Dataset entries START

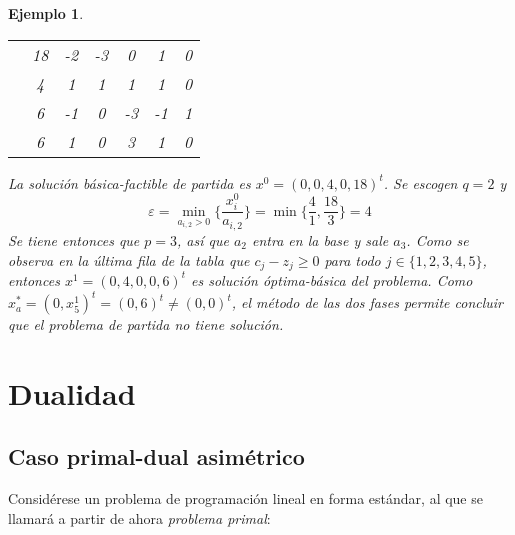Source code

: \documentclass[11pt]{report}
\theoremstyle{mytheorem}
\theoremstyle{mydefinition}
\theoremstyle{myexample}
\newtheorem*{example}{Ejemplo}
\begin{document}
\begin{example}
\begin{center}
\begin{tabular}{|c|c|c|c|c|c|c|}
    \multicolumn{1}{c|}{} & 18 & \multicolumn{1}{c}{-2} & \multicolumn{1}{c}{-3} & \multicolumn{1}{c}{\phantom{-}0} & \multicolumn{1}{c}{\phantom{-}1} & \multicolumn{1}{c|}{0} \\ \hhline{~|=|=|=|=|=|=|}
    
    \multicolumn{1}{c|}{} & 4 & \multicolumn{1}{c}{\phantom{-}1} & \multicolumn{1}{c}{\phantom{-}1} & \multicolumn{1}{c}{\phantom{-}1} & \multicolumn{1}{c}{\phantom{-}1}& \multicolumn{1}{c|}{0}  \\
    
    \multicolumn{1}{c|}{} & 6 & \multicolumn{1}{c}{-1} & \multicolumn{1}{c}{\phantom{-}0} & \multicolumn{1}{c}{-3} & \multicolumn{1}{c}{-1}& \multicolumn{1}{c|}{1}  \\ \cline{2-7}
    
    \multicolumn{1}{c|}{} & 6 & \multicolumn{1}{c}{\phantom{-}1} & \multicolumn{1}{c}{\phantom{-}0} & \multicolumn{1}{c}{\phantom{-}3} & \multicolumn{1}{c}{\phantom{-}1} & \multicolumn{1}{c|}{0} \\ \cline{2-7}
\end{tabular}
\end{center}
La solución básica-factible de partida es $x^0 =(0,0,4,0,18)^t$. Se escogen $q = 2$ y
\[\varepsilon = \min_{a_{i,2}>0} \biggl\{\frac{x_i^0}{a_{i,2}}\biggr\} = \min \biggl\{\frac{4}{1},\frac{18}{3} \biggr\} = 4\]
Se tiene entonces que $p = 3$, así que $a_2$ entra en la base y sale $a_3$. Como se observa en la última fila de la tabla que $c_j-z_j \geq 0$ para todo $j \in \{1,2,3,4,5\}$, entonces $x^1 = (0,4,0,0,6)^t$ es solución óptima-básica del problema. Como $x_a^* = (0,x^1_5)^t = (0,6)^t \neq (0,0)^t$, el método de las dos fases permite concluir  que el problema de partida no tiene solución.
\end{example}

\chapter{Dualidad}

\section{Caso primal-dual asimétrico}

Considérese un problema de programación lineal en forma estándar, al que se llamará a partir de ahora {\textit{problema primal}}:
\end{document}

Dataset entries END

What to work on: All lines in the entries above that hold the word "partida" need to be copied.

Response to the exercise:
La solución básica-factible de partida es $x^0 =(0,0,4,0,18)^t$. Se escogen $q = 2$ y
Se tiene entonces que $p = 3$, así que $a_2$ entra en la base y sale $a_3$. Como se observa en la última fila de la tabla que $c_j-z_j \geq 0$ para todo $j \in \{1,2,3,4,5\}$, entonces $x^1 = (0,4,0,0,6)^t$ es solución óptima-básica del problema. Como $x_a^* = (0,x^1_5)^t = (0,6)^t \neq (0,0)^t$, el método de las dos fases permite concluir  que el problema de partida no tiene solución.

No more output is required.